Plain-text document sources ->
⟨

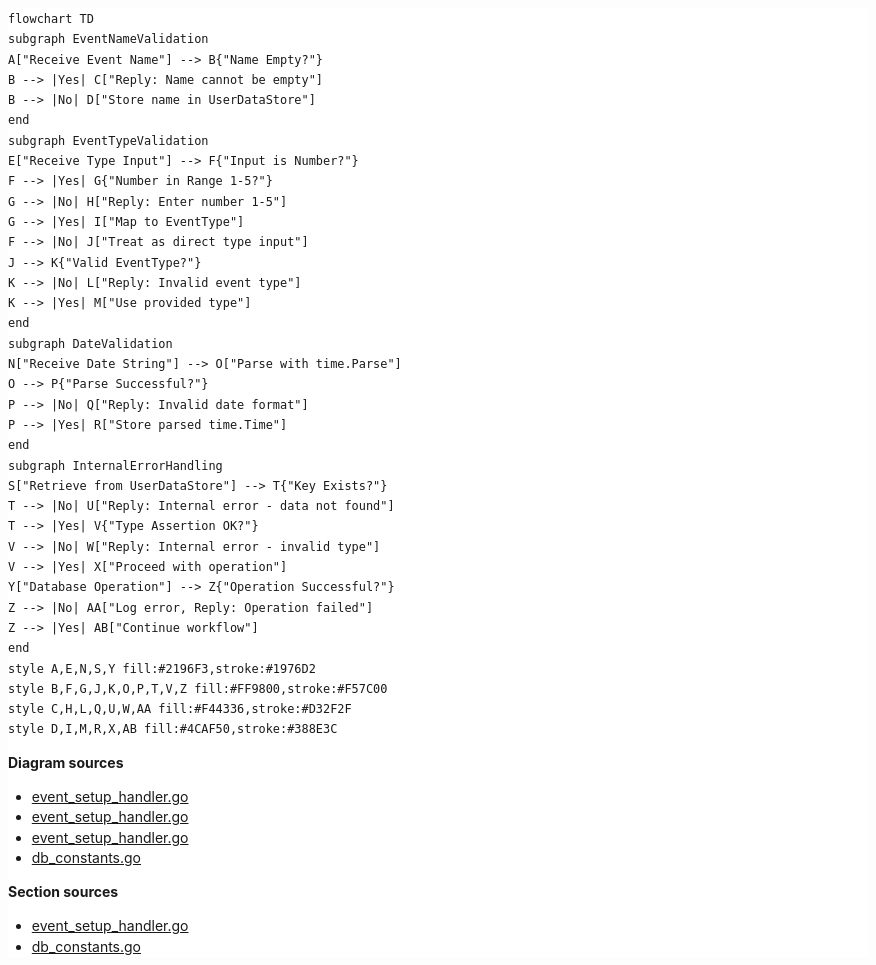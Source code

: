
 ```mermaid
flowchart TD
subgraph EventNameValidation
A["Receive Event Name"] --> B{"Name Empty?"}
B --> |Yes| C["Reply: Name cannot be empty"]
B --> |No| D["Store name in UserDataStore"]
end
subgraph EventTypeValidation
E["Receive Type Input"] --> F{"Input is Number?"}
F --> |Yes| G{"Number in Range 1-5?"}
G --> |No| H["Reply: Enter number 1-5"]
G --> |Yes| I["Map to EventType"]
F --> |No| J["Treat as direct type input"]
J --> K{"Valid EventType?"}
K --> |No| L["Reply: Invalid event type"]
K --> |Yes| M["Use provided type"]
end
subgraph DateValidation
N["Receive Date String"] --> O["Parse with time.Parse"]
O --> P{"Parse Successful?"}
P --> |No| Q["Reply: Invalid date format"]
P --> |Yes| R["Store parsed time.Time"]
end
subgraph InternalErrorHandling
S["Retrieve from UserDataStore"] --> T{"Key Exists?"}
T --> |No| U["Reply: Internal error - data not found"]
T --> |Yes| V{"Type Assertion OK?"}
V --> |No| W["Reply: Internal error - invalid type"]
V --> |Yes| X["Proceed with operation"]
Y["Database Operation"] --> Z{"Operation Successful?"}
Z --> |No| AA["Log error, Reply: Operation failed"]
Z --> |Yes| AB["Continue workflow"]
end
style A,E,N,S,Y fill:#2196F3,stroke:#1976D2
style B,F,G,J,K,O,P,T,V,Z fill:#FF9800,stroke:#F57C00
style C,H,L,Q,U,W,AA fill:#F44336,stroke:#D32F2F
style D,I,M,R,X,AB fill:#4CAF50,stroke:#388E3C
```

**Diagram sources**
- [event_setup_handler.go](file://internal/handlers/adminhandlers/eventhandlers/event_setup_handler.go#L100-L138)
- [event_setup_handler.go](file://internal/handlers/adminhandlers/eventhandlers/event_setup_handler.go#L174-L211)
- [event_setup_handler.go](file://internal/handlers/adminhandlers/eventhandlers/event_setup_handler.go#L242-L275)
- [db_constants.go](file://internal/constants/db_constants.go#L0-L34)

**Section sources**
- [event_setup_handler.go](file://internal/handlers/adminhandlers/eventhandlers/event_setup_handler.go#L100-L138)
- [db_constants.go](file://internal/constants/db_constants.go#L0-L34)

⟩

WORK TO COMPLETE ->
Which lines hold the string "style"? Copy all of them from the data above.

YOUR SOLUTION ->
style A,E,N,S,Y fill:#2196F3,stroke:#1976D2
style B,F,G,J,K,O,P,T,V,Z fill:#FF9800,stroke:#F57C00
style C,H,L,Q,U,W,AA fill:#F44336,stroke:#D32F2F
style D,I,M,R,X,AB fill:#4CAF50,stroke:#388E3C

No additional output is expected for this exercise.